Saved entries:
###
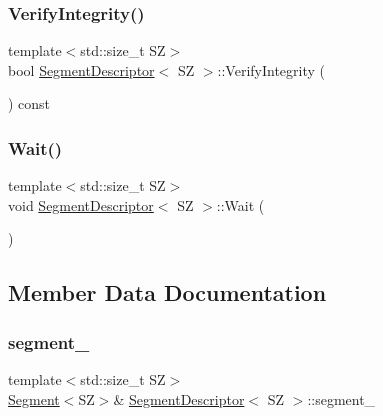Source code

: \mbox{\label{classSegmentDescriptor_a2dd29d04ba59a348aa2188f86a5c3cff}} 
\subsubsection{\texorpdfstring{Verify\+Integrity()}{VerifyIntegrity()}}
{\footnotesize\ttfamily template$<$std\+::size\+\_\+t SZ$>$ \\
bool \hyperlink{classSegmentDescriptor}{Segment\+Descriptor}$<$ SZ $>$\+::Verify\+Integrity (\begin{DoxyParamCaption}{ }\end{DoxyParamCaption}) const\hspace{0.3cm}{\ttfamily [inline]}}

\mbox{\label{classSegmentDescriptor_a253f68680c02ea71b6504f5ce9dba741}} 
\subsubsection{\texorpdfstring{Wait()}{Wait()}}
{\footnotesize\ttfamily template$<$std\+::size\+\_\+t SZ$>$ \\
void \hyperlink{classSegmentDescriptor}{Segment\+Descriptor}$<$ SZ $>$\+::Wait (\begin{DoxyParamCaption}{ }\end{DoxyParamCaption})\hspace{0.3cm}{\ttfamily [inline]}}



\subsection{Member Data Documentation}
\mbox{\label{classSegmentDescriptor_ad0c2fdf75d6c44f0b01e3e8f7a7a5977}} 
\subsubsection{\texorpdfstring{segment\+\_\+}{segment\_}}
{\footnotesize\ttfamily template$<$std\+::size\+\_\+t SZ$>$ \\
\hyperlink{classSegment}{Segment}$<$SZ$>$\& \hyperlink{classSegmentDescriptor}{Segment\+Descriptor}$<$ SZ $>$\+::segment\+\_\+\hspace{0.3cm}{\ttfamily [private]}}

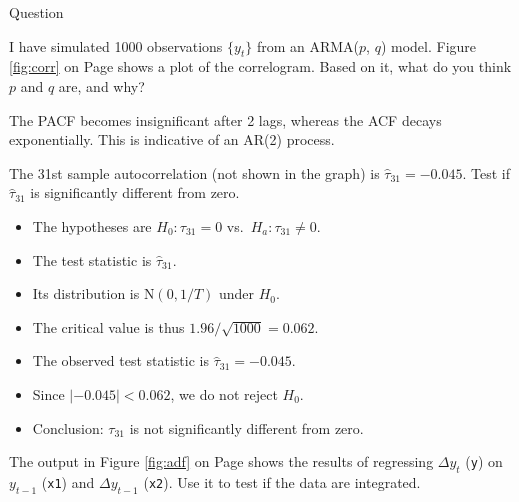\documentclass[12pt, a4paper]{article}
\begin{document}
\begin{exam}{Question \thequestion}
\begin{instructions}

\end{instructions}
\begin{problem}[6]
I have simulated 1000 observations $\{y_t\}$ from an ARMA($p$, $q$) model. Figure \ref{fig:corr} on Page \pageref{fig:corr} shows a plot of the correlogram. Based on it, what do you think $p$ and $q$ are, and why?
\begin{solution}[10cm]
The PACF becomes insignificant after 2 lags, whereas the ACF decays exponentially. This is indicative of an AR(2) process.
\end{solution}
\end{problem}
\begin{problem}[6]
The 31st sample autocorrelation (not shown in the graph) is $\hat{\tau}_{31} =-0.045$. Test if $\hat{\tau}_{31}$ is significantly different from zero.
\begin{solution}[10cm]

\begin{itemize}
\item The hypotheses are $H_0: \tau_{31} = 0$ vs.\ $H_a: \tau_{31}\neq 0$.
\item The test statistic is $\hat{\tau}_{31}$.
\item Its distribution is $\mathrm{N}(0, 1/T)$ under $H_0$.
\item The critical value is thus $1.96/\sqrt{1000} = 0.062$.
\item The observed test statistic is $\hat{\tau}_{31} =-0.045$.
\item Since $|-0.045| < 0.062$, we do not reject $H_0$.
\item Conclusion: $\tau_{31}$ is not significantly different from zero.
\end{itemize}
\end{solution}
\end{problem}

\begin{problem}[6]
The output in Figure \ref{fig:adf} on Page \pageref{fig:adf} shows the results of regressing $\Delta y_t$ (\texttt{y}) on $y_{t-1}$ (\texttt{x1}) and $\Delta y_{t-1}$ (\texttt{x2}). Use it to test if the data are integrated.
\begin{solution}[10cm]


\end{solution}
\end{problem}
\end{exam}
\end{document}
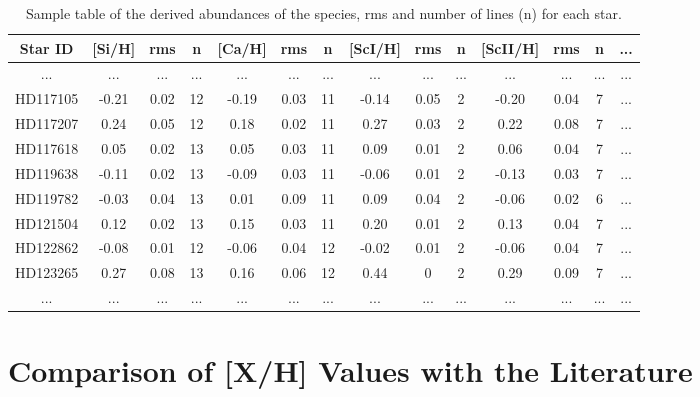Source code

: \documentclass[dvips,12pt,a4paper]{report}
\begin{document}
{{%

\begin{table}[h]\scriptsize
\centering
\caption[Sample table of the abundance derived for the species]{Sample table of the derived abundances of the species, rms and number of lines (n) for each star.}
  \label{abundance_table}
  \begin{tabular}{ c | c c c | c c c | c c c | c c c c }
  \hline
  \hline
Star ID & [Si/H] & rms & n & [Ca/H] & rms & n & [ScI/H] & rms & n & [ScII/H] & rms & n & ...\\
\hline
... & ... & ... & ... & ... & ... & ... & ... & ... & ... & ... & ... & ... & ...\\
HD117105 & -0.21 & 0.02 & 12 & -0.19 & 0.03 & 11 & -0.14 & 0.05 & 2 & -0.20 & 0.04 & 7 & ... \\
HD117207 & 0.24 & 0.05 & 12 & 0.18 & 0.02 & 11 & 0.27 & 0.03 & 2 & 0.22 & 0.08 & 7 & ... \\
HD117618 & 0.05 & 0.02 & 13 & 0.05 & 0.03 & 11 & 0.09 & 0.01 & 2 & 0.06 & 0.04 & 7 & ... \\
HD119638 & -0.11 & 0.02 & 13 & -0.09 & 0.03 & 11 & -0.06 & 0.01 & 2 & -0.13 & 0.03 & 7 & ... \\
HD119782 & -0.03 & 0.04 & 13 & 0.01 & 0.09 & 11 & 0.09 & 0.04 & 2 & -0.06 & 0.02 & 6 & ... \\
HD121504 & 0.12 & 0.02 & 13 & 0.15 & 0.03 & 11 & 0.20 & 0.01 & 2 & 0.13 & 0.04 & 7 & ... \\
HD122862 & -0.08 & 0.01 & 12 & -0.06 & 0.04 & 12 & -0.02 & 0.01 & 2 & -0.06 & 0.04 & 7 & ... \\
HD123265 & 0.27 & 0.08 & 13 & 0.16 & 0.06 & 12 & 0.44 & 0 & 2 & 0.29 & 0.09 & 7 & ... \\
... & ... & ... & ... & ... & ... & ... & ... & ... & ... & ... & ... & ... & ...\\
\hline
\end{tabular}
\end{table}

\section{Comparison of [X/H] Values with the Literature}

}}
\end{document}
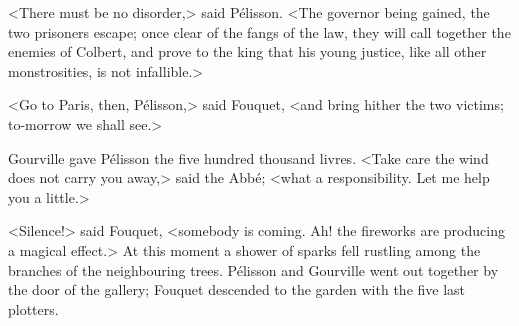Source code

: <There must be no disorder,> said Pélisson. <The governor being gained, the two prisoners escape; once clear of the fangs of the law, they will call together the enemies of Colbert, and prove to the king that his young justice, like all other monstrosities, is not infallible.>

<Go to Paris, then, Pélisson,> said Fouquet, <and bring hither the two victims; to-morrow we shall see.>

Gourville gave Pélisson the five hundred thousand livres. <Take care the wind does not carry you away,> said the Abbé; <what a responsibility.  Let me help you a little.>

<Silence!> said Fouquet, <somebody is coming. Ah! the fireworks are producing a magical effect.> At this moment a shower of sparks fell rustling among the branches of the neighbouring trees. Pélisson and Gourville went out together by the door of the gallery; Fouquet descended to the garden with the five last plotters. 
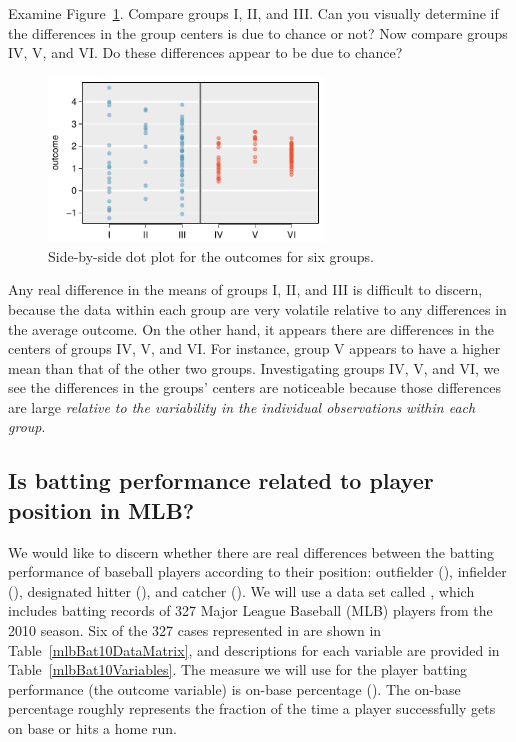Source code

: \begin{example}{Examine Figure~\ref{toyANOVA}. Compare groups I, II, and III. Can you visually determine if the differences in the group centers is due to chance or not? Now compare groups IV, V, and VI. Do these differences appear to be due to chance?}

\begin{figure}[h]
\centering
\includegraphics[width=0.65\textwidth]{05/figures/toyANOVA/toyANOVA}
\caption{Side-by-side dot plot for the outcomes for six groups.}
\label{toyANOVA}
\end{figure}

Any real difference in the means of groups I, II, and III is difficult to discern, because the data within each group are very volatile relative to any differences in the average outcome. On the other hand, it appears there are differences in the centers of groups IV, V, and VI. For instance, group V appears to have a higher mean than that of the other two groups. Investigating groups IV, V, and VI, we see the differences in the groups' centers are noticeable because those differences are large \emph{relative to the variability in the individual observations within each group}.
\end{example}


\subsection{Is batting performance related to player position in MLB?}


We would like to discern whether there are real differences between the batting performance of baseball players according to their position: outfielder (), infielder (), designated hitter (), and catcher (). We will use a data set called , which includes batting records of 327 Major League Baseball (MLB) players from the 2010 season. Six of the 327 cases represented in  are shown in Table~\ref{mlbBat10DataMatrix}, and descriptions for each variable are provided in Table~\ref{mlbBat10Variables}. The measure we will use for the player batting performance (the outcome variable) is on-base percentage (). The on-base percentage roughly represents the fraction of the time a player successfully gets on base or hits a home run.

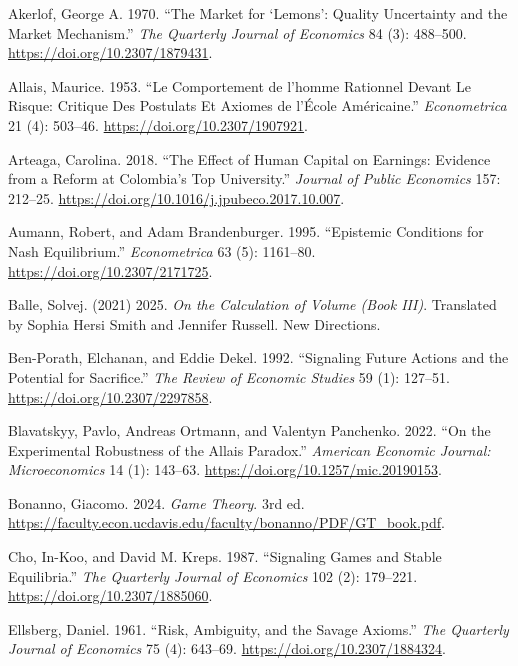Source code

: \documentclass[
  11pt,
  letterpaper,
]{scrbook}
\newlength{\cslhangindent}
\newenvironment{CSLReferences}[2] %
 {\begin{list}{}{%
  \setlength{\itemindent}{0pt}
  \setlength{\leftmargin}{0pt}
  \setlength{\parsep}{0pt}
  \ifodd #1
   \setlength{\leftmargin}{\cslhangindent}
   \setlength{\itemindent}{-1\cslhangindent}
  \fi
  \setlength{\itemsep}{#2\baselineskip}}}
 {\end{list}}
\begin{document}
\protect{}\label{refs}
\begin{CSLReferences}{1}{1}
Akerlof, George A. 1970. {``The Market for {`Lemons'}: Quality
Uncertainty and the Market Mechanism.''} \emph{The Quarterly Journal of
Economics} 84 (3): 488--500. \url{https://doi.org/10.2307/1879431}.

Allais, Maurice. 1953. {``Le Comportement de l'homme Rationnel Devant Le
Risque: Critique Des Postulats Et Axiomes de l'{É}cole Am{é}ricaine.''}
\emph{Econometrica} 21 (4): 503--46.
\url{https://doi.org/10.2307/1907921}.

Arteaga, Carolina. 2018. {``The Effect of Human Capital on Earnings:
Evidence from a Reform at {C}olombia's Top University.''} \emph{Journal
of Public Economics} 157: 212--25.
\url{https://doi.org/10.1016/j.jpubeco.2017.10.007}.

Aumann, Robert, and Adam Brandenburger. 1995. {``Epistemic Conditions
for Nash Equilibrium.''} \emph{Econometrica} 63 (5): 1161--80.
\url{https://doi.org/10.2307/2171725}.

Balle, Solvej. (2021) 2025. \emph{On the Calculation of Volume (Book
{III})}. Translated by Sophia Hersi Smith and Jennifer Russell. New
Directions.

Ben-Porath, Elchanan, and Eddie Dekel. 1992. {``Signaling Future Actions
and the Potential for Sacrifice.''} \emph{The Review of Economic
Studies} 59 (1): 127--51. \url{https://doi.org/10.2307/2297858}.

Blavatskyy, Pavlo, Andreas Ortmann, and Valentyn Panchenko. 2022. {``On
the Experimental Robustness of the Allais Paradox.''} \emph{American
Economic Journal: Microeconomics} 14 (1): 143--63.
\url{https://doi.org/10.1257/mic.20190153}.

Bonanno, Giacomo. 2024. \emph{Game Theory}. 3rd ed.
\url{https://faculty.econ.ucdavis.edu/faculty/bonanno/PDF/GT_book.pdf}.

Cho, In-Koo, and David M. Kreps. 1987. {``Signaling Games and Stable
Equilibria.''} \emph{The Quarterly Journal of Economics} 102 (2):
179--221. \url{https://doi.org/10.2307/1885060}.

Ellsberg, Daniel. 1961. {``Risk, Ambiguity, and the Savage Axioms.''}
\emph{The Quarterly Journal of Economics} 75 (4): 643--69.
\url{https://doi.org/10.2307/1884324}.


\end{CSLReferences}
\end{document}
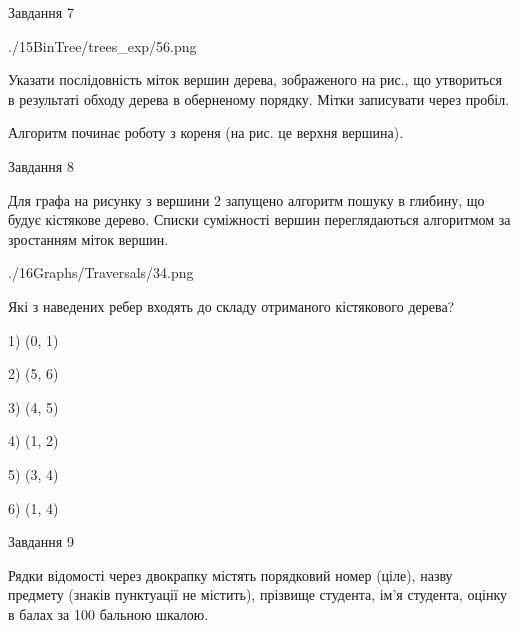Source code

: \documentclass[12pt, ukrainian]{article}
\begin{document}
{\vspace{10mm}\par

\newpage
\begin{minipage}[t]{9.7cm}
               
{\begin{center}Завдання {7}\end{center}}
\vspace{-6mm}

\begin{center}
	{./15BinTree/trees_exp/56.png}
\end{center}
Указати послідовність міток вершин дерева, зображеного на рис., що утвориться в результаті обходу дерева в оберненому порядку. Мітки записувати через пробіл.\par Алгоритм починає роботу з кореня (на рис. це верхня вершина).\par

\end{minipage}
\vline \hspace{8mm}
\begin{minipage}[t]{8.0cm}
               
{\begin{center}Завдання {8}\end{center}}
\vspace{-6mm}
Для графа на рисунку з вершини 2 запущено алгоритм пошуку в глибину, що будує кістякове дерево. Списки суміжності вершин переглядаються алгоритмом за зростанням міток вершин.\par
\begin{center}
	{./16Graphs/Traversals/34.png}
\end{center}
\par Які з наведених ребер входять до складу отриманого кістякового дерева?\par
1) (0, 1)\par
2) (5, 6)\par
3) (4, 5)\par
4) (1, 2)\par
5) (3, 4)\par
6) (1, 4)\par
{\vskip 15pt} \par

\end{minipage}

               
{\begin{center}Завдання {9}\end{center}}
\vspace{-6mm}
Рядки відомості через двокрапку містять порядковий номер (ціле), назву предмету (знаків пунктуації не містить), прізвище студента, ім'я студента, оцінку в балах за 100 бальною шкалою.

}
\end{document}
###
Go through the records above and report how many lines contain "міток". Write the number only.

2